The permeability of dechorionated one-cell and six-somite stage zebrafish (Brachydanio rerio) embryos to water and the cryoprotectant methanol at 22 degreesC was studied, using real-time video microscopy to determine the volumetric changes of the embryos during cryoprotectant exposure. The equilibrium volumetric behavior of the embryos and the Boyle-van't Hoff relationships were determined using sucrose as a nonpermeating compound. These showed the embryos to behave as nearly ideal osmometers over the range of 253-1724 mOsm, with osmotically inactive volumes of 72.9 and 82.6% for one-cell and six-somite stage embryos, respectively. The Boyle-van't Hoff relationship of the ovary eggs was also determined for comparison and their osmotically inactive volume was 63.9%. The Kedem-Katchalsky parameters of water permeability (Lp), cryoprotectant permeability (Ps), and reflection coefficient (sigma) were determined using DIFFCHAM software. The parameters reported in this study are phenomenological parameters referring to the overall embryo response.
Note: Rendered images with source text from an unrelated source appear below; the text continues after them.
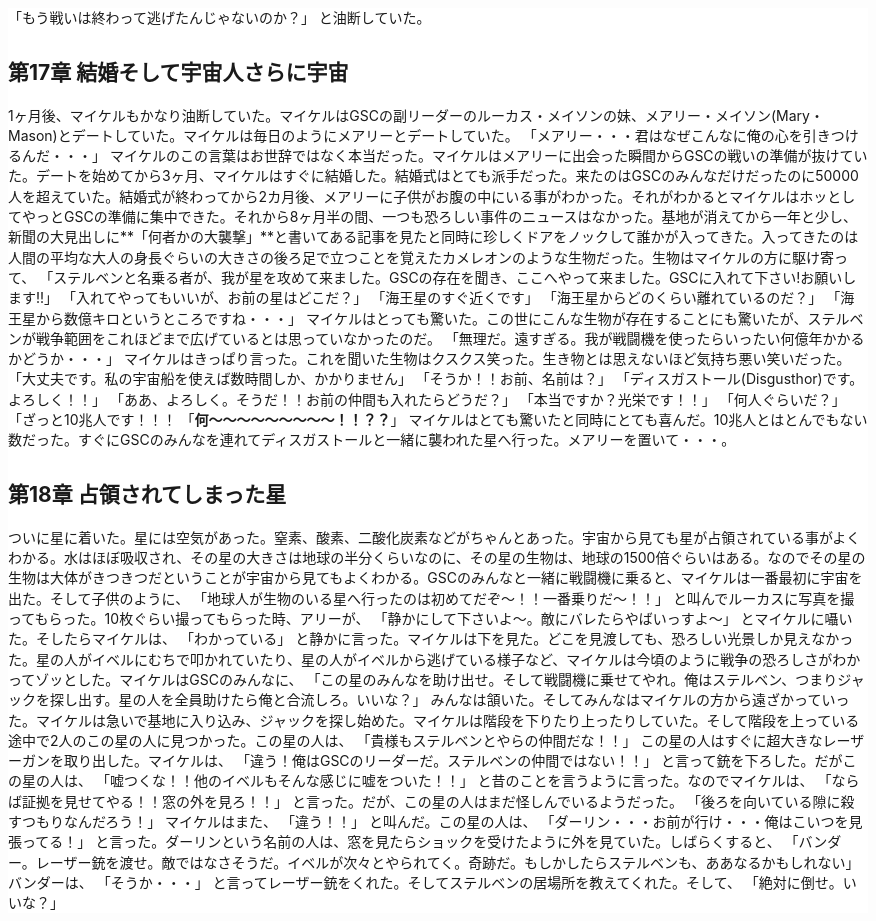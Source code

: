 「もう戦いは終わって逃げたんじゃないのか？」
と油断していた。

## 第17章 結婚そして宇宙人さらに宇宙

1ヶ月後、マイケルもかなり油断していた。マイケルはGSCの副リーダーのルーカス・メイソンの妹、メアリー・メイソン(Mary・Mason)とデートしていた。マイケルは毎日のようにメアリーとデートしていた。
「メアリー・・・君はなぜこんなに俺の心を引きつけるんだ・・・」
マイケルのこの言葉はお世辞ではなく本当だった。マイケルはメアリーに出会った瞬間からGSCの戦いの準備が抜けていた。デートを始めてから3ヶ月、マイケルはすぐに結婚した。結婚式はとても派手だった。来たのはGSCのみんなだけだったのに50000人を超えていた。結婚式が終わってから2カ月後、メアリーに子供がお腹の中にいる事がわかった。それがわかるとマイケルはホッとしてやっとGSCの準備に集中できた。それから8ヶ月半の間、一つも恐ろしい事件のニュースはなかった。基地が消えてから一年と少し、新聞の大見出しに**「何者かの大襲撃」**と書いてある記事を見たと同時に珍しくドアをノックして誰かが入ってきた。入ってきたのは人間の平均な大人の身長ぐらいの大きさの後ろ足で立つことを覚えたカメレオンのような生物だった。生物はマイケルの方に駆け寄って、
「ステルベンと名乗る者が、我が星を攻めて来ました。GSCの存在を聞き、ここへやって来ました。GSCに入れて下さい!お願いします!!」
「入れてやってもいいが、お前の星はどこだ？」
「海王星のすぐ近くです」
「海王星からどのくらい離れているのだ？」
「海王星から数億キロというところですね・・・」
マイケルはとっても驚いた。この世にこんな生物が存在することにも驚いたが、ステルベンが戦争範囲をこれほどまで広げているとは思っていなかったのだ。
「無理だ。遠すぎる。我が戦闘機を使ったらいったい何億年かかるかどうか・・・」
マイケルはきっぱり言った。これを聞いた生物はクスクス笑った。生き物とは思えないほど気持ち悪い笑いだった。
「大丈夫です。私の宇宙船を使えば数時間しか、かかりません」
「そうか！！お前、名前は？」
「ディスガストール(Disgusthor)です。よろしく！！」
「ああ、よろしく。そうだ！！お前の仲間も入れたらどうだ？」
「本当ですか？光栄です！！」
「何人ぐらいだ？」
「ざっと10兆人です！！！
「**何〜〜〜〜〜〜〜〜〜！！？？**」
マイケルはとても驚いたと同時にとても喜んだ。10兆人とはとんでもない数だった。すぐにGSCのみんなを連れてディスガストールと一緒に襲われた星へ行った。メアリーを置いて・・・。

## 第18章 占領されてしまった星

ついに星に着いた。星には空気があった。窒素、酸素、二酸化炭素などがちゃんとあった。宇宙から見ても星が占領されている事がよくわかる。水はほぼ吸収され、その星の大きさは地球の半分くらいなのに、その星の生物は、地球の1500倍ぐらいはある。なのでその星の生物は大体がきつきつだということが宇宙から見てもよくわかる。GSCのみんなと一緒に戦闘機に乗ると、マイケルは一番最初に宇宙を出た。そして子供のように、
「地球人が生物のいる星へ行ったのは初めてだぞ〜！！一番乗りだ〜！！」
と叫んでルーカスに写真を撮ってもらった。10枚ぐらい撮ってもらった時、アリーが、
「静かにして下さいよ〜。敵にバレたらやばいっすよ〜」
とマイケルに囁いた。そしたらマイケルは、
「わかっている」
と静かに言った。マイケルは下を見た。どこを見渡しても、恐ろしい光景しか見えなかった。星の人がイベルにむちで叩かれていたり、星の人がイベルから逃げている様子など、マイケルは今頃のように戦争の恐ろしさがわかってゾッとした。マイケルはGSCのみんなに、
「この星のみんなを助け出せ。そして戦闘機に乗せてやれ。俺はステルベン、つまりジャックを探し出す。星の人を全員助けたら俺と合流しろ。いいな？」
みんなは頷いた。そしてみんなはマイケルの方から遠ざかっていった。マイケルは急いで基地に入り込み、ジャックを探し始めた。マイケルは階段を下りたり上ったりしていた。そして階段を上っている途中で2人のこの星の人に見つかった。この星の人は、
「貴様もステルベンとやらの仲間だな！！」
この星の人はすぐに超大きなレーザーガンを取り出した。マイケルは、
「違う！俺はGSCのリーダーだ。ステルベンの仲間ではない！！」
と言って銃を下ろした。だがこの星の人は、
「嘘つくな！！他のイベルもそんな感じに嘘をついた！！」
と昔のことを言うように言った。なのでマイケルは、
「ならば証拠を見せてやる！！窓の外を見ろ！！」
と言った。だが、この星の人はまだ怪しんでいるようだった。
「後ろを向いている隙に殺すつもりなんだろう！」
マイケルはまた、
「違う！！」
と叫んだ。この星の人は、
「ダーリン・・・お前が行け・・・俺はこいつを見張ってる！」
と言った。ダーリンという名前の人は、窓を見たらショックを受けたように外を見ていた。しばらくすると、
「バンダー。レーザー銃を渡せ。敵ではなさそうだ。イベルが次々とやられてく。奇跡だ。もしかしたらステルベンも、ああなるかもしれない」
バンダーは、
「そうか・・・」
と言ってレーザー銃をくれた。そしてステルベンの居場所を教えてくれた。そして、
「絶対に倒せ。いいな？」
The mean values of these parameters were Lp = 0.34 and 0.35 (micrometer/min*atm), Ps = 0.45 and 0.04 (micrometer/s), and sigma = 0.88 and 0.93 for one-cell and six-somite stage embryos, respectively. While the water permeability of the dechorionated zebrafish embryos at different developmental stages remained relatively stable, the permeability to the cryoprotectant methanol (Ps) appeared to decrease during embryo development. The Ps and sigma values for methanol are the first reported for dechorionated fish embryos at these stages.